Reproduce every record verbatim but drop the pictures.

DATA LISTING:
==============================

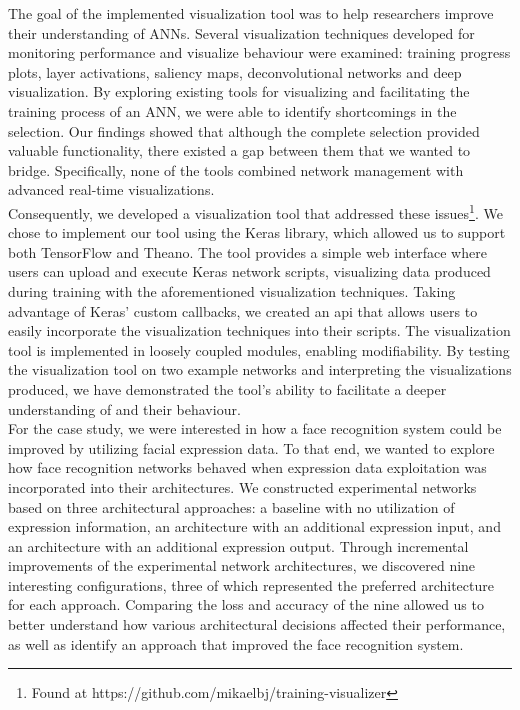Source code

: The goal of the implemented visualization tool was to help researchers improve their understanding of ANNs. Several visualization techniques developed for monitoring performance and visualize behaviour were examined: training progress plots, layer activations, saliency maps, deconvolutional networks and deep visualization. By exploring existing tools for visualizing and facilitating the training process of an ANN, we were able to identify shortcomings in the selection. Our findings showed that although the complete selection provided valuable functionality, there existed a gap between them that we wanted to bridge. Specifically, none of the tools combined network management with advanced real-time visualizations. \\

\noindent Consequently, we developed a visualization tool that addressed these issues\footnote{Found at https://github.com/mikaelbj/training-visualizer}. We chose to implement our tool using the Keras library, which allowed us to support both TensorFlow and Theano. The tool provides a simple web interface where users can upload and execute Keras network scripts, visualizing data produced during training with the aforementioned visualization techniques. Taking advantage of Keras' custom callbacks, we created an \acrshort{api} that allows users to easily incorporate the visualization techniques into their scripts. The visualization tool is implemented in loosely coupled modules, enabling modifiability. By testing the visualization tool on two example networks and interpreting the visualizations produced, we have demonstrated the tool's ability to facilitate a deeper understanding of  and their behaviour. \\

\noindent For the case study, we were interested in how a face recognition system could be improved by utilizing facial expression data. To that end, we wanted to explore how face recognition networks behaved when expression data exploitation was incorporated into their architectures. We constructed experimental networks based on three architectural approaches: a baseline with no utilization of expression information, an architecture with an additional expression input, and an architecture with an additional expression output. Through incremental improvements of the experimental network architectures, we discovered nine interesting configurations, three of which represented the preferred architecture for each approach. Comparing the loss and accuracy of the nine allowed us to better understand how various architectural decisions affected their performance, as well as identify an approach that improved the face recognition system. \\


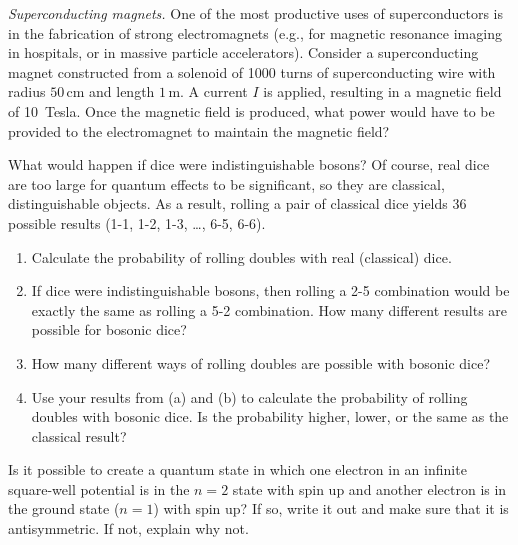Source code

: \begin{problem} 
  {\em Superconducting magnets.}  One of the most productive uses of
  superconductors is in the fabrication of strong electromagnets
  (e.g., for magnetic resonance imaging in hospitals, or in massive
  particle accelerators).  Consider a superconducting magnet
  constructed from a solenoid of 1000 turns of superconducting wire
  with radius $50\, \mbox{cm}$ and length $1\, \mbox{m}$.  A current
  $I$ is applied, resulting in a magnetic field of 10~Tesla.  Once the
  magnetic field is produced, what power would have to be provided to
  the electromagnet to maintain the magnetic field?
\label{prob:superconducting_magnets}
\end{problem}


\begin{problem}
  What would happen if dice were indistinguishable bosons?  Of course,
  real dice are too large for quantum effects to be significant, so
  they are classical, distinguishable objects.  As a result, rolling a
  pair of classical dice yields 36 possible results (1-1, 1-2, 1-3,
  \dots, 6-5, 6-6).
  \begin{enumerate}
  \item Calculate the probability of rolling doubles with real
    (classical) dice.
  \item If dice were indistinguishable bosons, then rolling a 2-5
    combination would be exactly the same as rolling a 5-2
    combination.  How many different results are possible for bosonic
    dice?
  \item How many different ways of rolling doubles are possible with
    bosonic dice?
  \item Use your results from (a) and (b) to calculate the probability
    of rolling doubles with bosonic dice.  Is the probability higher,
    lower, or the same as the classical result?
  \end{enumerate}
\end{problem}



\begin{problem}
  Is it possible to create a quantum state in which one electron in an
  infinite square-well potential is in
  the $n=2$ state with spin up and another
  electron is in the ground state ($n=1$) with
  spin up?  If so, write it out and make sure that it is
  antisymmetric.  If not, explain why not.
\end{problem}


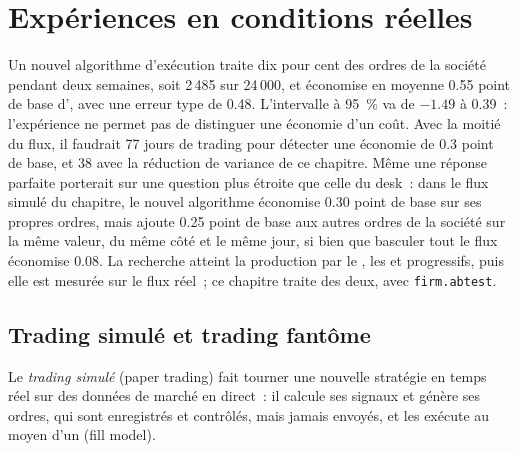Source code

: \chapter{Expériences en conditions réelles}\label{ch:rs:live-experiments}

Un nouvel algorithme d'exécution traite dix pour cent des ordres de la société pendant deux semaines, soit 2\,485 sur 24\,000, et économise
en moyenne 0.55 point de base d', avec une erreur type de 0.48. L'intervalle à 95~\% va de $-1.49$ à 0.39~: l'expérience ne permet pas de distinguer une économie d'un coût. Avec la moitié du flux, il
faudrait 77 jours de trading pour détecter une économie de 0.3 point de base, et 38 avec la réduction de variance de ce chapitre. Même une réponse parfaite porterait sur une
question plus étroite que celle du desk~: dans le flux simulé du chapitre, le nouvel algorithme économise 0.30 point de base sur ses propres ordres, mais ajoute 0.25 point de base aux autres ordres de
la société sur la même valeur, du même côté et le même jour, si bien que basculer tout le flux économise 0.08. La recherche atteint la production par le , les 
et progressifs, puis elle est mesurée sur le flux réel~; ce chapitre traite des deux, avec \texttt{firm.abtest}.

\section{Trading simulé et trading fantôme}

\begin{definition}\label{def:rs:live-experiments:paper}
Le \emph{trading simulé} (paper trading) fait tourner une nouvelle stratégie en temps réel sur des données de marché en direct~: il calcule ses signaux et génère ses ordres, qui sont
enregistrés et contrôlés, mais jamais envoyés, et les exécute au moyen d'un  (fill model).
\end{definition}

==============================

TASK RESPONSE:
Source code

: The goal of the implemented visualization tool was to help researchers improve their understanding of ANNs. Several visualization techniques developed for monitoring performance and visualize behaviour were examined: training progress plots, layer activations, saliency maps, deconvolutional networks and deep visualization. By exploring existing tools for visualizing and facilitating the training process of an ANN, we were able to identify shortcomings in the selection. Our findings showed that although the complete selection provided valuable functionality, there existed a gap between them that we wanted to bridge. Specifically, none of the tools combined network management with advanced real-time visualizations. \\

\noindent Consequently, we developed a visualization tool that addressed these issues\footnote{Found at https://github.com/mikaelbj/training-visualizer}. We chose to implement our tool using the Keras library, which allowed us to support both TensorFlow and Theano. The tool provides a simple web interface where users can upload and execute Keras network scripts, visualizing data produced during training with the aforementioned visualization techniques. Taking advantage of Keras' custom callbacks, we created an \acrshort{api} that allows users to easily incorporate the visualization techniques into their scripts. The visualization tool is implemented in loosely coupled modules, enabling modifiability. By testing the visualization tool on two example networks and interpreting the visualizations produced, we have demonstrated the tool's ability to facilitate a deeper understanding of  and their behaviour. \\

\noindent For the case study, we were interested in how a face recognition system could be improved by utilizing facial expression data. To that end, we wanted to explore how face recognition networks behaved when expression data exploitation was incorporated into their architectures. We constructed experimental networks based on three architectural approaches: a baseline with no utilization of expression information, an architecture with an additional expression input, and an architecture with an additional expression output. Through incremental improvements of the experimental network architectures, we discovered nine interesting configurations, three of which represented the preferred architecture for each approach. Comparing the loss and accuracy of the nine allowed us to better understand how various architectural decisions affected their performance, as well as identify an approach that improved the face recognition system. \\


Source code

: \begin{problem} 
  {\em Superconducting magnets.}  One of the most productive uses of
  superconductors is in the fabrication of strong electromagnets
  (e.g., for magnetic resonance imaging in hospitals, or in massive
  particle accelerators).  Consider a superconducting magnet
  constructed from a solenoid of 1000 turns of superconducting wire
  with radius $50\, \mbox{cm}$ and length $1\, \mbox{m}$.  A current
  $I$ is applied, resulting in a magnetic field of 10~Tesla.  Once the
  magnetic field is produced, what power would have to be provided to
  the electromagnet to maintain the magnetic field?
\label{prob:superconducting_magnets}
\end{problem}


\begin{problem}
  What would happen if dice were indistinguishable bosons?  Of course,
  real dice are too large for quantum effects to be significant, so
  they are classical, distinguishable objects.  As a result, rolling a
  pair of classical dice yields 36 possible results (1-1, 1-2, 1-3,
  \dots, 6-5, 6-6).
  \begin{enumerate}
  \item Calculate the probability of rolling doubles with real
    (classical) dice.
  \item If dice were indistinguishable bosons, then rolling a 2-5
    combination would be exactly the same as rolling a 5-2
    combination.  How many different results are possible for bosonic
    dice?
  \item How many different ways of rolling doubles are possible with
    bosonic dice?
  \item Use your results from (a) and (b) to calculate the probability
    of rolling doubles with bosonic dice.  Is the probability higher,
    lower, or the same as the classical result?
  \end{enumerate}
\end{problem}



\begin{problem}
  Is it possible to create a quantum state in which one electron in an
  infinite square-well potential is in
  the $n=2$ state with spin up and another
  electron is in the ground state ($n=1$) with
  spin up?  If so, write it out and make sure that it is
  antisymmetric.  If not, explain why not.
\end{problem}


Source code

: \chapter{Expériences en conditions réelles}\label{ch:rs:live-experiments}

Un nouvel algorithme d'exécution traite dix pour cent des ordres de la société pendant deux semaines, soit 2\,485 sur 24\,000, et économise
en moyenne 0.55 point de base d', avec une erreur type de 0.48. L'intervalle à 95~\% va de $-1.49$ à 0.39~: l'expérience ne permet pas de distinguer une économie d'un coût. Avec la moitié du flux, il
faudrait 77 jours de trading pour détecter une économie de 0.3 point de base, et 38 avec la réduction de variance de ce chapitre. Même une réponse parfaite porterait sur une
question plus étroite que celle du desk~: dans le flux simulé du chapitre, le nouvel algorithme économise 0.30 point de base sur ses propres ordres, mais ajoute 0.25 point de base aux autres ordres de
la société sur la même valeur, du même côté et le même jour, si bien que basculer tout le flux économise 0.08. La recherche atteint la production par le , les 
et progressifs, puis elle est mesurée sur le flux réel~; ce chapitre traite des deux, avec \texttt{firm.abtest}.

\section{Trading simulé et trading fantôme}

\begin{definition}\label{def:rs:live-experiments:paper}
Le \emph{trading simulé} (paper trading) fait tourner une nouvelle stratégie en temps réel sur des données de marché en direct~: il calcule ses signaux et génère ses ordres, qui sont
enregistrés et contrôlés, mais jamais envoyés, et les exécute au moyen d'un  (fill model).
\end{definition}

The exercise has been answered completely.